Not surprisingly, Hillary Clinton, Labor Secretary Tom Perez, and other Democrats praised Arquette's comments and used them to draw attention to the issue of equal pay. "I think we all cheered at Patricia Arquette's speech at the Oscars -- because she's right," Clinton told an audience of working women the next week.

Arquette's message also received support from an unexpected source: A.J. Lee, a three-time World Wrestling Entertainment (WWE) women's champion and one of the most-popular female wrestlers on the circuit. It started when Stephanie McMahon, one of WWE's owners, tweeted, "Thank You @PattyArquette for having the courage to fight for #WomensRights on such a grand platform." Lee then retweeted it, but added a haymaker directed toward McMahon: "Your female wrestlers have record selling merchandise and have starred in the highest-rated segment of the show several times, and yet they receive a faction of the wages and screen time of the majority of the male roster." Wrestling fans showered Lee with support.

Does Lee have a valid point? The Equal Pay Act (EPA) requires that men and women in the same workplace be given equal pay for equal work. Equal work means that the jobs being compared are performed under similar working conditions and require equal skill, effort, and responsibility. But there are exceptions. Unequal pay for equal work is not unlawful if it is based on: (1) a seniority system; (2) a merit system; (3) a system that measures earnings by quantity or quality of production; or (4) a differential based on any other factor other than sex.
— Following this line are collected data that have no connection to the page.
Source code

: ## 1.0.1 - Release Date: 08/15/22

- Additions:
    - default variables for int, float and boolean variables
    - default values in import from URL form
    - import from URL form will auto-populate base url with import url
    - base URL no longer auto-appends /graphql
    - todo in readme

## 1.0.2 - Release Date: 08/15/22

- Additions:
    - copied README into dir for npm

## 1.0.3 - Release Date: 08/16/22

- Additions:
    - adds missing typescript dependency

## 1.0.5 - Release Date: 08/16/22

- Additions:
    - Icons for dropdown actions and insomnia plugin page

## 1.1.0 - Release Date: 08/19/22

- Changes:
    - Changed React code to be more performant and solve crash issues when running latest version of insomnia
Some courts have read the fourth, catch-all factor to require a legitimate business need. Thus, courts have ruled that the force of supply and demand in the market is not a valid business-related factor other than sex that justifies paying men higher wages than women.

Title VII of the Civil Rights Act of 1964 also prohibits compensation discrimination on the basis of sex (as well as other protected classifications). Compensation discrimination under Title VII can occur when an employer pays an employee less than similarly situated employees of the opposite gender, and the employer's explanation does not satisfactorily account for the differential. Unlike the EPA, there is no requirement under Title VII that the employee's job be substantially equal to that of a higher-paid person.

Now back to A.J. Lee. WWE undoubtedly would say that female wrestlers do not perform equal work, because male wrestlers have more bouts, spend more time on screen, and generally perform more dangerous stunts. And, in fact, a number of female wrestlers are paid more than some of the men. So that may dispose of any EPA claim.

But what about Title VII? WWE makes the decisions about who wrestles, when, and for how long. So if it is giving the women short shrift, is there an underlying discrimination problem with respect to work assignments? WWE presumably would invoke Title VII's bonafide occupational qualification (BFOQ) defense, which provides that sex discrimination is not unlawful in those certain instances where gender is a BFOQ reasonably necessary to the normal operation of the particular business or enterprise. While mere customer preference is generally not enough to justify a BFOQ defense, there are certain cases where it is. Think Playboy Bunnies and Chippendales dancers. Do professional wrestlers fit the bill as well?

The discussion above presupposes that WWE wrestlers are employees. But they are not, according to WWE. It treats its talent as independent contractors, and it has gone to the mat to defend this position. But that's a discussion for a different day.

The takeaway for you is that the issue of equal pay is in the public eye and at the top of the EEOC's enforcement priority list. So it is important to review your company's pay practices to ensure that male and female employees are paid equally for performing equal work, and, if they are not, to work with an employment lawyer to assess whether the pay disparity is legally justified.